I have two dataframes as follows:
data = {'First': [['First', 'value'],['second','value'],['third','value','is'],['fourth','value','is']],
'Second': ['noun','not noun','noun', 'not noun']}
df = pd.DataFrame (data, columns = ['First','Second'])
and
data2 = {'example': ['First value is important', 'second value is important too','it us good to know',
'Firstap is also good', 'aplsecond is very good']}
df2 = pd.DataFrame (data2, columns = ['example'])
and I have written the following code that would filter out the sentences from df2 if there is a match in df for the first word of the sentence, only if in the second column we have a match for the word 'noun'. so basically there are two conditions.
def checker():
result =[]
for l in df2.example:
df['first_unlist'] = [','.join(map(str, l)) for l in df.First]

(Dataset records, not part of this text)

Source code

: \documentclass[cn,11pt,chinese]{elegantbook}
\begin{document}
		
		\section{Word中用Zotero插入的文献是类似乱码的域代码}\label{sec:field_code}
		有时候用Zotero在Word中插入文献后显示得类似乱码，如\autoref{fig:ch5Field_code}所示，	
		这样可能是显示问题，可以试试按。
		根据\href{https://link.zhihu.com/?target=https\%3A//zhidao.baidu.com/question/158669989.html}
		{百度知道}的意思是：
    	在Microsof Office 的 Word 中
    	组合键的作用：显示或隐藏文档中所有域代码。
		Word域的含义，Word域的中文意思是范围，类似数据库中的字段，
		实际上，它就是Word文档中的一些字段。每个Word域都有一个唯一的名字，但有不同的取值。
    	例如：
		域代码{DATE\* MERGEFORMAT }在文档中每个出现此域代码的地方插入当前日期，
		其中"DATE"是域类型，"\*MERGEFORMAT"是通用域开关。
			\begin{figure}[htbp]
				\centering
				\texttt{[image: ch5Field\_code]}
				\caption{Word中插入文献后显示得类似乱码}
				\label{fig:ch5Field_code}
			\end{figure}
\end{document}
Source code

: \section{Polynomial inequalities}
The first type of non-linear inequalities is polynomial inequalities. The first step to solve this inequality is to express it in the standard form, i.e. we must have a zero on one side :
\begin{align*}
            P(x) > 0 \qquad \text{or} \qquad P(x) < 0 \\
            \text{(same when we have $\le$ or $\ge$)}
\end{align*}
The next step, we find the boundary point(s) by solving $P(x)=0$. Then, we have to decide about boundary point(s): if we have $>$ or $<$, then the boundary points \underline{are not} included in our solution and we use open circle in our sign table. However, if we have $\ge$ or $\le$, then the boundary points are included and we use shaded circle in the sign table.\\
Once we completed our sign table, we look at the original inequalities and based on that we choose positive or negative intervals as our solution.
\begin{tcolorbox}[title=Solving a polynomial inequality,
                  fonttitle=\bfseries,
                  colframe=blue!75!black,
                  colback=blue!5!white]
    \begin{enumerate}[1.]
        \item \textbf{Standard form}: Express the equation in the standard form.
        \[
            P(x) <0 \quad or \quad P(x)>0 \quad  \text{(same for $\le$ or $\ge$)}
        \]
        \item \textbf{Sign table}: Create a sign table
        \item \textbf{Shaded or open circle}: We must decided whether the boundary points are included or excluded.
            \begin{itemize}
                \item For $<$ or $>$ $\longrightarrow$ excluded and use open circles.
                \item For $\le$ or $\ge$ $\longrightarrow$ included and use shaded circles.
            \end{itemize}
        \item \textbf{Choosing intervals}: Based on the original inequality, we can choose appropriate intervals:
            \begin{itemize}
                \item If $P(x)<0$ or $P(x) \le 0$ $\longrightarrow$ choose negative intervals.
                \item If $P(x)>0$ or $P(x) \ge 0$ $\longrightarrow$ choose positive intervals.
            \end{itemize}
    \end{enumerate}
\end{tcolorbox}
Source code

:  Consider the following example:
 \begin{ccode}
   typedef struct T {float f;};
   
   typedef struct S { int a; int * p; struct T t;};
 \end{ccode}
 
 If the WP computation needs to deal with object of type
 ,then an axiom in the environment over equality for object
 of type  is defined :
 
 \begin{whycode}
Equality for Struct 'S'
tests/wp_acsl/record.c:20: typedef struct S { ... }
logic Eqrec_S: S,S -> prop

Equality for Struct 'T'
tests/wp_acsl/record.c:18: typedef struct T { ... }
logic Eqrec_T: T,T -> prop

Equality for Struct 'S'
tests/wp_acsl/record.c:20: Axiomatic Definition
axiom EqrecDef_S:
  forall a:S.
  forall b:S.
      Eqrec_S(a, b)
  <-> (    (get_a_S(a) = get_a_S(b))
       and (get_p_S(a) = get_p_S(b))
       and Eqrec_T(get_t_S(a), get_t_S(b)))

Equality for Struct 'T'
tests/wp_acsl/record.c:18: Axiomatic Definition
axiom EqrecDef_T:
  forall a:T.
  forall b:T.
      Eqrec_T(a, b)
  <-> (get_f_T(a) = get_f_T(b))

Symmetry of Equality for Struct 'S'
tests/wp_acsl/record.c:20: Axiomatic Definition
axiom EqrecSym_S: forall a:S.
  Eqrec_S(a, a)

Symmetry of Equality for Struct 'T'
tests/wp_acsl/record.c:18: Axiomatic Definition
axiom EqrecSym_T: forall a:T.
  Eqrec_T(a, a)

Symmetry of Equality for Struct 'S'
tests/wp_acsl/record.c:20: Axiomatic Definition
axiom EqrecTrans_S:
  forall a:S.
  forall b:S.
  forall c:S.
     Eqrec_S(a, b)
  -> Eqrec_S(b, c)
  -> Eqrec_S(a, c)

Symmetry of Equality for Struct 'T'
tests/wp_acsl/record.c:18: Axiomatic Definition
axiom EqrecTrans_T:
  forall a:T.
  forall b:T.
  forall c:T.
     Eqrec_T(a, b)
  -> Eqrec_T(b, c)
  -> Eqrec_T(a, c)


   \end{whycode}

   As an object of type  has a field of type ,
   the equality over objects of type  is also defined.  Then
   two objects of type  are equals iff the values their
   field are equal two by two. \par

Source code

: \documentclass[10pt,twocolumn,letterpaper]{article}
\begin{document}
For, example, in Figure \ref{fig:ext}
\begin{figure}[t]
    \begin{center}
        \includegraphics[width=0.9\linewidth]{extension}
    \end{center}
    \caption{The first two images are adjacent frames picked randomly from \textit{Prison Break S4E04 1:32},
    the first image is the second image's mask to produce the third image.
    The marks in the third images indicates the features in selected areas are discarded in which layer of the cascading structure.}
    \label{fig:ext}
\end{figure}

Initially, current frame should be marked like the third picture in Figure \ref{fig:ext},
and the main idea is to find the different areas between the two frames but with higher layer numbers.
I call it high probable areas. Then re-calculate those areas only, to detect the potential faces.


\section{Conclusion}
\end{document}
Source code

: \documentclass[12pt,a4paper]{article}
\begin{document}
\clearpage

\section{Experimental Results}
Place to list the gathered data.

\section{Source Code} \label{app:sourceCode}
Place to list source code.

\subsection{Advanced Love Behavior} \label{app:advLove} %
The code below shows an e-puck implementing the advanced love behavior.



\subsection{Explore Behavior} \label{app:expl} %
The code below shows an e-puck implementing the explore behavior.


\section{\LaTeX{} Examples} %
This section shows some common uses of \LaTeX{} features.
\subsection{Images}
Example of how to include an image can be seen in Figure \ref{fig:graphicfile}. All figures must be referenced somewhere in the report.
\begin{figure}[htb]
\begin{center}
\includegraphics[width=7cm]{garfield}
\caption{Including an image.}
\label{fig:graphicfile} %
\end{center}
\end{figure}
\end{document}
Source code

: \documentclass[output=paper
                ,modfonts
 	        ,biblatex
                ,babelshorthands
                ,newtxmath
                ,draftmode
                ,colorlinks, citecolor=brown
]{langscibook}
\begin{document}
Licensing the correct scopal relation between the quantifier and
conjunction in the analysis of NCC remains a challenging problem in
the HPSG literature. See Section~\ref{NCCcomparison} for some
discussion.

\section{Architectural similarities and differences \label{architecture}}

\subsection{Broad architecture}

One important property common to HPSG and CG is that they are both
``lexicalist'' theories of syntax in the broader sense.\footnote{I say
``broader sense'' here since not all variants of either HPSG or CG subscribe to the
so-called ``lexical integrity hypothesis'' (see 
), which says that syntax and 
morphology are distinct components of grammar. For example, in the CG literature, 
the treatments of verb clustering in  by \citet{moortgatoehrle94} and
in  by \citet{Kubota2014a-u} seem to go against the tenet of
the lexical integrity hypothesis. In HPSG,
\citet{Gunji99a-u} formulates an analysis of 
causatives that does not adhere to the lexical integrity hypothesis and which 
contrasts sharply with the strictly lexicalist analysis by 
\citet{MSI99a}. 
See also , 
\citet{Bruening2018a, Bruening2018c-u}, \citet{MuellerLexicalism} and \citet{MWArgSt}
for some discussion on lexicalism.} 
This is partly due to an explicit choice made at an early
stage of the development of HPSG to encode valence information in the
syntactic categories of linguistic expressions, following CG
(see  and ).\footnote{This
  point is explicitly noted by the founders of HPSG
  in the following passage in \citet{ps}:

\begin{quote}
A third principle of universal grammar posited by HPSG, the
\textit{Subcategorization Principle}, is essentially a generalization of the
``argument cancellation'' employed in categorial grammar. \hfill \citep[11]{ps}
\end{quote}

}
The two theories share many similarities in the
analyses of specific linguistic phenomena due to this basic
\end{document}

if df.first_unlist.str.match(pat=l.split(' ', 1)[0]).any() and df.Second.str.match('noun').any():
result.append(l)
return result
however, i realized that i get ['First value is important', 'second value is important too'] as the output when I run the function, which shows that the second condition for 'noun' filter only does not work. so my desired output would be ['First value is important']. I have also tried .str.contains() and .eq() but I still got the same output
I would suggest filtering out df
before trying to match:
def checker():
result = []
for l in df2.example:
first_unlist = [x[0] for x in df.loc[df.Second == 'noun', 'First']
if l.split(' ')[0] in first_unlist:
result.append(l)
return result
checker()
['First value is important']